Exercise objective: Retype exactly the lines of the material below, from the one containing "- qiān，鉛粉。1.用以" through the last, with both ends kept.

Data shown:
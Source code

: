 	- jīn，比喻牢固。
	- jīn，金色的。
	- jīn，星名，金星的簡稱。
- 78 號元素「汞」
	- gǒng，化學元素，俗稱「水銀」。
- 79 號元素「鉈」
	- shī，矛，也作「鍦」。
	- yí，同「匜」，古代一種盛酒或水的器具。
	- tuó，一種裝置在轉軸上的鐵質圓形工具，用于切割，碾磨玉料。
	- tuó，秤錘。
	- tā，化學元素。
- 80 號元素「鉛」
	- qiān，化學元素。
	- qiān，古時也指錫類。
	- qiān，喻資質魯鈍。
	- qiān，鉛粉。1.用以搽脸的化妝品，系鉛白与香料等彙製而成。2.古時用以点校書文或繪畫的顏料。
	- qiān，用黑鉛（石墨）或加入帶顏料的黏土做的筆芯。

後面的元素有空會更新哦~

Exercise solution:
	- qiān，鉛粉。1.用以搽脸的化妝品，系鉛白与香料等彙製而成。2.古時用以点校書文或繪畫的顏料。
	- qiān，用黑鉛（石墨）或加入帶顏料的黏土做的筆芯。

後面的元素有空會更新哦~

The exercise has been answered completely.